[Study material Boundary: Start]

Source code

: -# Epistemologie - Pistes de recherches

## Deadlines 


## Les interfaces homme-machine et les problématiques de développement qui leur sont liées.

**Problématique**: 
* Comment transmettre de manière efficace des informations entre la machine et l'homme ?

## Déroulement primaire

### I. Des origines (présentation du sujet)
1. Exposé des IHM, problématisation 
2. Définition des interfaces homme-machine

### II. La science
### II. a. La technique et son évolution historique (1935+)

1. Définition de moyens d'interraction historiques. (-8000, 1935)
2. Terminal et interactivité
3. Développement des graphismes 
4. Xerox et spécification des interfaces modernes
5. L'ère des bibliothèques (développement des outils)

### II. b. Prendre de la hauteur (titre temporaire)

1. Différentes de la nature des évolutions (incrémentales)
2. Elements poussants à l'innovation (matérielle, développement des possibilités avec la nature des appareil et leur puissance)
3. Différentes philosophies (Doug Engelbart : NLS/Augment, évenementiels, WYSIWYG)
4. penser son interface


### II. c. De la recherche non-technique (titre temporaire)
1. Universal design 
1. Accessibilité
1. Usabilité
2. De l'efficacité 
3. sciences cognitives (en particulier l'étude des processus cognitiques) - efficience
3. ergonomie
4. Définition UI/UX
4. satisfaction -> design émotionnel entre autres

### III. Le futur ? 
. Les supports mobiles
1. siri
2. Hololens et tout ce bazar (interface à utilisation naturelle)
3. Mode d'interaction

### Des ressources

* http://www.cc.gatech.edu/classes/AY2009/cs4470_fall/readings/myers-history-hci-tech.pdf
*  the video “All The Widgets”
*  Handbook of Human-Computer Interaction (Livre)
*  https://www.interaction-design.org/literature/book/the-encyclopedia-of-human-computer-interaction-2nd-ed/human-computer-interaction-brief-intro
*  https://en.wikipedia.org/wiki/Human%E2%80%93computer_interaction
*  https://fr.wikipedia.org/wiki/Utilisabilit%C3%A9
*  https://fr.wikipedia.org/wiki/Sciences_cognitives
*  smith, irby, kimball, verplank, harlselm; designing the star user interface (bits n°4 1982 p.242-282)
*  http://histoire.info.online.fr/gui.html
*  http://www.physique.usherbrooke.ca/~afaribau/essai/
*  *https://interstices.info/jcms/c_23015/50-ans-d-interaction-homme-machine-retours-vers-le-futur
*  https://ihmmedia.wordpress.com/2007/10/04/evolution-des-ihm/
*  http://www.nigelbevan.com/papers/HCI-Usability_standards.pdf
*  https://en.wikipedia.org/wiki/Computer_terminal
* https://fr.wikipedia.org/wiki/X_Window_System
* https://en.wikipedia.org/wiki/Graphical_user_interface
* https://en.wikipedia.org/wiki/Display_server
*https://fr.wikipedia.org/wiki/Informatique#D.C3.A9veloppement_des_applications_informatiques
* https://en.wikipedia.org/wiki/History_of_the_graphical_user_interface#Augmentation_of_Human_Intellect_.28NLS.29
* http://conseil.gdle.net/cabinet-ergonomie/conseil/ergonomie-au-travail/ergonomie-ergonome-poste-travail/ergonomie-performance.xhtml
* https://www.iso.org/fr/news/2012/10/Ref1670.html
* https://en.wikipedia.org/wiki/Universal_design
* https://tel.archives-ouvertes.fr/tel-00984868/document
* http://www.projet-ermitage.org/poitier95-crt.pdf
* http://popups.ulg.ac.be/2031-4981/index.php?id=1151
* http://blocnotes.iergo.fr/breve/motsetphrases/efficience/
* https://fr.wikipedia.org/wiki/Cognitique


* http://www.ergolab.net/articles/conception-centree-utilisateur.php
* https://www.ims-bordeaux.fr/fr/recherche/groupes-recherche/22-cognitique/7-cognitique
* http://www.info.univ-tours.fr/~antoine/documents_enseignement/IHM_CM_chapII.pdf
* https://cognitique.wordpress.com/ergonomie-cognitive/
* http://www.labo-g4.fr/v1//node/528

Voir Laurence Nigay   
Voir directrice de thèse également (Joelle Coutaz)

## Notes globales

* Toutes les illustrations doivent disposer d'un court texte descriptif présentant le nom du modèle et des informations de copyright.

[Study material Boundary: End]

▶ Task to complete: The answer must be an exact reproduction of all the records.

▶ Solved problem:
Source code

: -# Epistemologie - Pistes de recherches

## Deadlines 


## Les interfaces homme-machine et les problématiques de développement qui leur sont liées.

**Problématique**: 
* Comment transmettre de manière efficace des informations entre la machine et l'homme ?

## Déroulement primaire

### I. Des origines (présentation du sujet)
1. Exposé des IHM, problématisation 
2. Définition des interfaces homme-machine

### II. La science
### II. a. La technique et son évolution historique (1935+)

1. Définition de moyens d'interraction historiques. (-8000, 1935)
2. Terminal et interactivité
3. Développement des graphismes 
4. Xerox et spécification des interfaces modernes
5. L'ère des bibliothèques (développement des outils)

### II. b. Prendre de la hauteur (titre temporaire)

1. Différentes de la nature des évolutions (incrémentales)
2. Elements poussants à l'innovation (matérielle, développement des possibilités avec la nature des appareil et leur puissance)
3. Différentes philosophies (Doug Engelbart : NLS/Augment, évenementiels, WYSIWYG)
4. penser son interface


### II. c. De la recherche non-technique (titre temporaire)
1. Universal design 
1. Accessibilité
1. Usabilité
2. De l'efficacité 
3. sciences cognitives (en particulier l'étude des processus cognitiques) - efficience
3. ergonomie
4. Définition UI/UX
4. satisfaction -> design émotionnel entre autres

### III. Le futur ? 
. Les supports mobiles
1. siri
2. Hololens et tout ce bazar (interface à utilisation naturelle)
3. Mode d'interaction

### Des ressources

* http://www.cc.gatech.edu/classes/AY2009/cs4470_fall/readings/myers-history-hci-tech.pdf
*  the video “All The Widgets”
*  Handbook of Human-Computer Interaction (Livre)
*  https://www.interaction-design.org/literature/book/the-encyclopedia-of-human-computer-interaction-2nd-ed/human-computer-interaction-brief-intro
*  https://en.wikipedia.org/wiki/Human%E2%80%93computer_interaction
*  https://fr.wikipedia.org/wiki/Utilisabilit%C3%A9
*  https://fr.wikipedia.org/wiki/Sciences_cognitives
*  smith, irby, kimball, verplank, harlselm; designing the star user interface (bits n°4 1982 p.242-282)
*  http://histoire.info.online.fr/gui.html
*  http://www.physique.usherbrooke.ca/~afaribau/essai/
*  *https://interstices.info/jcms/c_23015/50-ans-d-interaction-homme-machine-retours-vers-le-futur
*  https://ihmmedia.wordpress.com/2007/10/04/evolution-des-ihm/
*  http://www.nigelbevan.com/papers/HCI-Usability_standards.pdf
*  https://en.wikipedia.org/wiki/Computer_terminal
* https://fr.wikipedia.org/wiki/X_Window_System
* https://en.wikipedia.org/wiki/Graphical_user_interface
* https://en.wikipedia.org/wiki/Display_server
*https://fr.wikipedia.org/wiki/Informatique#D.C3.A9veloppement_des_applications_informatiques
* https://en.wikipedia.org/wiki/History_of_the_graphical_user_interface#Augmentation_of_Human_Intellect_.28NLS.29
* http://conseil.gdle.net/cabinet-ergonomie/conseil/ergonomie-au-travail/ergonomie-ergonome-poste-travail/ergonomie-performance.xhtml
* https://www.iso.org/fr/news/2012/10/Ref1670.html
* https://en.wikipedia.org/wiki/Universal_design
* https://tel.archives-ouvertes.fr/tel-00984868/document
* http://www.projet-ermitage.org/poitier95-crt.pdf
* http://popups.ulg.ac.be/2031-4981/index.php?id=1151
* http://blocnotes.iergo.fr/breve/motsetphrases/efficience/
* https://fr.wikipedia.org/wiki/Cognitique


* http://www.ergolab.net/articles/conception-centree-utilisateur.php
* https://www.ims-bordeaux.fr/fr/recherche/groupes-recherche/22-cognitique/7-cognitique
* http://www.info.univ-tours.fr/~antoine/documents_enseignement/IHM_CM_chapII.pdf
* https://cognitique.wordpress.com/ergonomie-cognitive/
* http://www.labo-g4.fr/v1//node/528

Voir Laurence Nigay   
Voir directrice de thèse également (Joelle Coutaz)

## Notes globales

* Toutes les illustrations doivent disposer d'un court texte descriptif présentant le nom du modèle et des informations de copyright.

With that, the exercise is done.